Washington, D.C. – President Biden will soon announce a proposal to temporarily cap rent increases by large landlords at 5% for two years, a policy that would affect half of all rental properties in the U.S. The proposal is part of a larger set of comprehensive policies to address the housing crisis through increased supply and other means.
“President Biden’s proposal to temporarily cap rent hikes to prevent rent gouging is historic,” said NLIHC President and CEO Diane Yentel. “Recent, unprecedented increases in homelessness in communities across the country are the direct result of equally unprecedented – and unjustified – rent hikes that occurred in the pandemic’s aftermath. Had such protections against rent gouging been in place then, many families could have avoided homelessness and stayed stably housed. But rather than waiting for Congress to advance anti-rent gouging measures after the election, President Biden can and should take action now to put in place these and other critical protections for renters living in properties with federally backed mortgages, as called for by NLIHC and renters nationwide.”
Renters face a brutal and largely unregulated housing market that permits landlords to raise rents as high as the market will allow, without regard to the impact on tenants with low incomes. In addition to raising rents, corporate landlords are increasingly charging junk fees and other predatory fees, further increasing costs for low-income renters. Renters – particularly those with the lowest incomes – have severely limited options in this housing market, and low-income tenants facing exorbitant rent increases or excessive fees often have little to no ability to move to new homes. The lack of national renter protections, including limits on rent gouging, leaves tenants vulnerable to housing instability and evictions.
While NLIHC supports urging Congress to enact legislation to prevent rent gouging through reasonable rent stabilization, the Biden administration can and should immediately implement clear, strong, and enforceable renter protections through the Federal Housing Finance Agency (FHFA), including those renter protections enshrined in the National Tenants Bill of Rights published last month by NLIHC and other national leaders. Such action would prevent housing instability and homelessness for many tenants, redress long-standing racial and social inequities, and advance housing justice. The comprehensive policy agenda laid out in the National Tenants Bill of Rights includes banning unreasonable rent increases to provide greater predictability and stability for renters.
Top priorities for FHFA renter protections, as outlined by NLIHC and the NLIHC-led Tenant Collective, include:
- Source-of-income protections to prohibit landlords from discriminating against households receiving housing assistance and to give families greater choice about where to live.
- “Just cause” eviction standards and the right to renew leases to help protect renters from housing instability.
- Anti-rent gouging protections to stop landlords from dramatically raising rents.
- Requirements to ensure housing is safe, decent, accessible, and healthy for renters and their families.

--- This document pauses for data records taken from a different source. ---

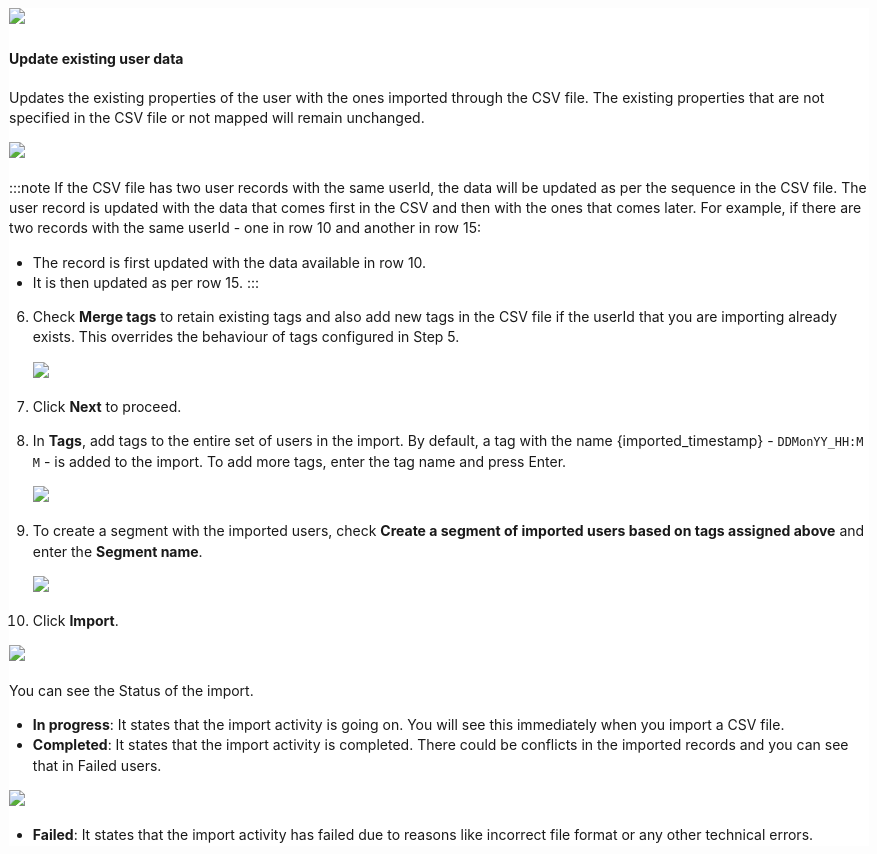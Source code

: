    ![](https://i.imgur.com/EM59i4Q.png)

   




#### Update existing user data

Updates the existing properties of the user with the ones imported through the CSV file. The existing properties that are not specified in the CSV file or not mapped will remain unchanged.

   ![](https://i.imgur.com/Q6gWZ66.png)

:::note
If the CSV file has two user records with the same userId, the data will be updated as per the sequence in the CSV file. The user record is updated with the data that comes first in the CSV and then with the ones that comes later.
For example, if there are two records with the same userId - one in row 10 and another in row 15:
* The record is first updated with the data available in row 10.
*  It is then updated as per row 15.
:::

6. Check **Merge tags** to retain existing tags and also add new tags in the CSV file if the userId that you are importing already exists. This overrides the behaviour of tags configured in Step 5.

   ![](https://i.imgur.com/z3VGPUJ.png)

7. Click **Next** to proceed.
8. In **Tags**, add tags to the entire set of users in the import. By default, a tag with the name {imported_timestamp} - `DDMonYY_HH:MM` - is added to the import. To add more tags, enter the tag name and press Enter.

   ![](https://i.imgur.com/prCfNqu.png)

9. To create a segment with the imported users, check **Create a segment of imported users based on tags assigned above** and enter the **Segment name**.

   ![](https://i.imgur.com/54TZVsw.png)


11. Click **Import**.
  
  ![](https://i.imgur.com/ZXswJNr.png)
    
  
You can see the Status of the import.

  - **In progress**: It states that the import activity is going on. You will see this immediately when you import a CSV file.
  - **Completed**: It states that the import activity is completed. There could be conflicts in the imported records and you can see that in Failed users.

   ![](https://i.imgur.com/1L2TjVR.png)


  - **Failed**: It states that the import activity has failed due to reasons like incorrect file format or any other technical errors.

Strong and enforceable renter protections are critical to any comprehensive strategy to end America’s housing and homelessness crisis. Other needed solutions, as pursued by NLIHC’s national HoUSed campaign, include bridging the gap between incomes and housing costs through universal rental assistance, building and preserving homes affordable to households with the lowest incomes, and preventing evictions and homelessness through emergency rental assistance.